Le
temps du passage couvert entre la grand’rue et celle
qui lui est parallèle – on ne disait pas traboule pour celui-ci,
ni pour l’autre légèrement plus haut dans la rue, trop large sans
doute, mais bien passage – les voix flottent, dans une
matière autre que si elles s’étaient échangées dans la rue
toute proche, on les dirait plus sourdes ou suspendues , presque
inaccessibles.

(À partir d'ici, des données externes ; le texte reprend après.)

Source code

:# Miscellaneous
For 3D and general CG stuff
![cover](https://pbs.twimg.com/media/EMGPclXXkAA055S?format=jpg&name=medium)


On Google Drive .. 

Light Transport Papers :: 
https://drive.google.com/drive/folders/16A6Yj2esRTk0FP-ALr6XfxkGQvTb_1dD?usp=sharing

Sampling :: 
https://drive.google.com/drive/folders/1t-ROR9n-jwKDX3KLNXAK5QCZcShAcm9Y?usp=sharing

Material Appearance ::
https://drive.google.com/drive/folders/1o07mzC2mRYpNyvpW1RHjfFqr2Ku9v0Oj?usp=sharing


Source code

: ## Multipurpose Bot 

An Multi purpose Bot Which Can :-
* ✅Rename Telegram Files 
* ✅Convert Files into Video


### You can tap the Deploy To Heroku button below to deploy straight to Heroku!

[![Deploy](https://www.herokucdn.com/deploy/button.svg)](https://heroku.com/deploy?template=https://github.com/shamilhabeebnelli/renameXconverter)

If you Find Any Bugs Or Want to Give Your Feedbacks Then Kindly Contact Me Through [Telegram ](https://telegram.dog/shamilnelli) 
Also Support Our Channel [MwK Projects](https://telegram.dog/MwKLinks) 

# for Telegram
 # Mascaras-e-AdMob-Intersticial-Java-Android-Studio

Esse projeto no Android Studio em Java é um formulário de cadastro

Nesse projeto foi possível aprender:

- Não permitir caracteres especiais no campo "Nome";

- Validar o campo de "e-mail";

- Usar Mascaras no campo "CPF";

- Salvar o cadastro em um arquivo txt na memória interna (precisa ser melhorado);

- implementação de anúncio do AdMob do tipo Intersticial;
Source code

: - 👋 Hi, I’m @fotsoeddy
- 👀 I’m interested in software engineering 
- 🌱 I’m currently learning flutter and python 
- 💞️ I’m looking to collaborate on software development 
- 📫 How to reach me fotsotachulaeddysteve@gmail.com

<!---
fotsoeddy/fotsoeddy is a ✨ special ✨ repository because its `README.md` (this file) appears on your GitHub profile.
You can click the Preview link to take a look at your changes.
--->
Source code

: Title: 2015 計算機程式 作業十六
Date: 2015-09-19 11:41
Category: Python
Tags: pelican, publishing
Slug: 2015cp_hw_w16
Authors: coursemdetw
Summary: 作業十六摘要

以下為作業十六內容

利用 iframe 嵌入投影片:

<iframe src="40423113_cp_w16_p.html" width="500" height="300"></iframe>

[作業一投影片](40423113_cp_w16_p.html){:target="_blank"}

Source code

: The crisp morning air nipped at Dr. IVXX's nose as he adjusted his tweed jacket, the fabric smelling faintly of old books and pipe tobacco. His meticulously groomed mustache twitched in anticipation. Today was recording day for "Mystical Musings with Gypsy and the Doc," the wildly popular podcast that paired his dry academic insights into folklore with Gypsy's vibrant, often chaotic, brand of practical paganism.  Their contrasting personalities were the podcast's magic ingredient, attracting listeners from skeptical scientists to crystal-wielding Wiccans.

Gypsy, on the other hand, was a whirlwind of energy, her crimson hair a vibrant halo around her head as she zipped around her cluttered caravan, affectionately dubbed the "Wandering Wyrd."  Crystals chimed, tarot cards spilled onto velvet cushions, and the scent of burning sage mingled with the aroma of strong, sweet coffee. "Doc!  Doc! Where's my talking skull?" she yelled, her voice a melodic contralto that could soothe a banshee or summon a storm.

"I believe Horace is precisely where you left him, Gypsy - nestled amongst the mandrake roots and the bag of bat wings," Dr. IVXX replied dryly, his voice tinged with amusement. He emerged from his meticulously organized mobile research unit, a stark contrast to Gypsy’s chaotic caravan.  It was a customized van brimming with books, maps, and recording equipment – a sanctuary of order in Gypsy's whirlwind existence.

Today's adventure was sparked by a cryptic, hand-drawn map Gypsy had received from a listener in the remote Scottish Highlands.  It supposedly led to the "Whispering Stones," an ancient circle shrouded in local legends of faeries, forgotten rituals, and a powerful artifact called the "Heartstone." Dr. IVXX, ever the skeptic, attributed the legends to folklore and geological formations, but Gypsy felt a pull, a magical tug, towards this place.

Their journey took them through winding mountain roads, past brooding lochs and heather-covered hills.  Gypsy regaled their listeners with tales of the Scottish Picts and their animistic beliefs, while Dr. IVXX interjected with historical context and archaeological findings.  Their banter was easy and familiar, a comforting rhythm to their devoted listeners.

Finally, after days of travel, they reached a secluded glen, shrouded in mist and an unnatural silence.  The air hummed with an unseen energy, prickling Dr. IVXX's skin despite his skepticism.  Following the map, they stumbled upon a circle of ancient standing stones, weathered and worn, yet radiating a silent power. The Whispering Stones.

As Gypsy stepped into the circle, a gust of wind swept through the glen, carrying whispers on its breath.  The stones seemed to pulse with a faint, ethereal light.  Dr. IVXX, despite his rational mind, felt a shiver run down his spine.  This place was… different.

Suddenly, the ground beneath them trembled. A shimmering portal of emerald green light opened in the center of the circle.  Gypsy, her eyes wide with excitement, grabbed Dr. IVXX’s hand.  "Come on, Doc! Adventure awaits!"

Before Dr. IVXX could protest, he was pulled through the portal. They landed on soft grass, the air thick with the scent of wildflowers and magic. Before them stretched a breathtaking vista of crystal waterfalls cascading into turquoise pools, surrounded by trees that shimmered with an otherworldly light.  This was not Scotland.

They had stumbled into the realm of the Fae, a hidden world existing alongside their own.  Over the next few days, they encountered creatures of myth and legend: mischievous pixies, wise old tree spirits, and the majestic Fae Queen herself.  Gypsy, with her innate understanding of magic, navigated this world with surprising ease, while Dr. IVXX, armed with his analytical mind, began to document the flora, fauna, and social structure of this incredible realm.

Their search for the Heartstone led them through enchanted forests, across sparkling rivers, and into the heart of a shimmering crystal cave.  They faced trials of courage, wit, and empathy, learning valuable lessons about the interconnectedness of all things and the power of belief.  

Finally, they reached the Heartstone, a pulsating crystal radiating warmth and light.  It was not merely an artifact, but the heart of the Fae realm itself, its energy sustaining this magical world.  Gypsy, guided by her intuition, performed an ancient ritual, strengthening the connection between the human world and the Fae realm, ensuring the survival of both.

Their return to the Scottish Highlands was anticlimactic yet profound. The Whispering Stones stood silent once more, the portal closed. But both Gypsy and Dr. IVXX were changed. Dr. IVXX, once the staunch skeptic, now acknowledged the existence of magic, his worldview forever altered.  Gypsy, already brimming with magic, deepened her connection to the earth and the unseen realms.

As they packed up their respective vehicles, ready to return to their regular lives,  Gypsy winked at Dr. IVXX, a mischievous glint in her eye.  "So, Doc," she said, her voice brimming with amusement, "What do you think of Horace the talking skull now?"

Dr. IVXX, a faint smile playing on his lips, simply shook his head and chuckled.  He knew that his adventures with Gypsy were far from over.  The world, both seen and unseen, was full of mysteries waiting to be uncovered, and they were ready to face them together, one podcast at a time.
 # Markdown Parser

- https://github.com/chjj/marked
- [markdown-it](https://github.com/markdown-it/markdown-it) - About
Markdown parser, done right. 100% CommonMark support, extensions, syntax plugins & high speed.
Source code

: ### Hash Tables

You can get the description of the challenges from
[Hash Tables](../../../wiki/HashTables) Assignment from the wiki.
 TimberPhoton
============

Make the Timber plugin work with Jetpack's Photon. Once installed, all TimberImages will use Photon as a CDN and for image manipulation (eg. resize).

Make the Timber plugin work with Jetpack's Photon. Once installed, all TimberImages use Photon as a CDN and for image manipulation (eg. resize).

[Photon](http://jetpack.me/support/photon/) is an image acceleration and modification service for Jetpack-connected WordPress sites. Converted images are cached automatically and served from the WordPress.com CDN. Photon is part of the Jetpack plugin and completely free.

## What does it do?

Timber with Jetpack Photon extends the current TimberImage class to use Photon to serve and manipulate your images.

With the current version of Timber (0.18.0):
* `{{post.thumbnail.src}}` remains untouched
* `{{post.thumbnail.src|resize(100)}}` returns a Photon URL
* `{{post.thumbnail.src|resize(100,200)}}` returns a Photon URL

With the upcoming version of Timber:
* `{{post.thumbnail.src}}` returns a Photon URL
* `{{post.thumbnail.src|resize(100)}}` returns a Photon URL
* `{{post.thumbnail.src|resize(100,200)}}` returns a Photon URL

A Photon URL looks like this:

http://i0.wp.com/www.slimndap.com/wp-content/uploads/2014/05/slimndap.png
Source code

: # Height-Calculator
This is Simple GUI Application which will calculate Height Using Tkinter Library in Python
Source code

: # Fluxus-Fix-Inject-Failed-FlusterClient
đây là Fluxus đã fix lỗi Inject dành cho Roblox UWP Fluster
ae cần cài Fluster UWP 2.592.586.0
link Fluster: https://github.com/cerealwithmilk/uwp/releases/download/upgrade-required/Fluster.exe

Il se pourrait même que ce soit des voix d’avant,
sans contours, ni repères, s’échappant d’un monde immobile et
irréel, et que les mots issus des conversations – entre une mère
et son fils, un jeune couple, un groupe de filles excitées, ou ces
deux là plus âgés serrés l’un contre l’autre se parlant avec
attention et marchant de même – aient déjà été prononcés il
y a longtemps et reviennent juste s’incarner pour le court moment
où ils traversent dans un sens ou dans l’autre ce passage
d’une cinquantaine de mètres environ, où quelques vitrines
tentent d’égayer, de retenir le regard et d’inciter à entrer:
boutiques de vêtements, de chaussures, de téléphonie, salon de
thé, bijouterie, agence immobilière … Des voix attrapées,
piégées par le plafond de verre, puis renvoyées par la voûte,
traversée de toutes les voix pressées, compressées dans le
palimpseste d’un monde qui n’existe plus … Se revoir à huit
ans les jeudis après-midi à traverser la ville d’est en ouest
pour aller voir les grands—parents, et emprunter forcément ce
passage pour raccourcir un peu le trajet à l’aller , mais
curieusement jamais au retour, visualiser cette petite fille se
déportant instinctivement sur le côté droit , celui opposé à la
porte qui menait, on n’était pas près de l’oublier, chez un
docteur que l’on n’avait nulle envie de revoir…. On espérait
l’issue opposée du passage avec le tram qui circulait dans les
deux sens et par-dessus tout la boutique du chocolatier d’où
s’échappaient des odeurs qui titillaient les narines, dont on ne
faisait que rêver car dans cette boutique on n’y entrait jamais,
bien trop chic et chère bien sûr, mais les effluves étaient
offertes à tous …. Traverser ce passage comme on traverse le jour
, non plus sur le côté, mais en plein milieu – sereinement –
pour être en résonance parfaite, sans se frotter aux échardes du
passé, jeter un œil distrait sur les vitrines, penser que ce
marchand de chaussures était déjà là du temps d’avant, vérifier
que la plaque du médecin a disparu, depuis longtemps sans doute,
progresser vers la lumière de la grand’ rue et une fois la clarté
retrouvée à l’autre bout , hésiter, mais si peu, traverser la
rue entre deux trams, entrer fièrement dans la boutique du
chocolatier acheter des bâtons de chocolat à la crème – quel
parfum madame? Vanille bien sûr – et ne pas attendre , ouvrir la
boîte et croquer dans un bâtonnet les yeux fermés…. être en
dehors et en dedans dans un même instant, être soi et l’enfant
qu’on a été ou que l’on croit avoir été.
12 ème texte (correspondant à la proposition d'écriture de la vidéo 12) pour
l'atelier d'écriture d'été animé par François Bon sur son site
Tiers-Livre: " Construire une ville avec des mots".
1 commentaire:
Je suppose que ça prend forme peu à peu, en tout cas c'est un vrai régal de te suivre dans ces itinéraires familiers. Bel été à toi. Nous filons à Saugues pour qqs jours puis ce sera la Drôme (presque sans canne ...).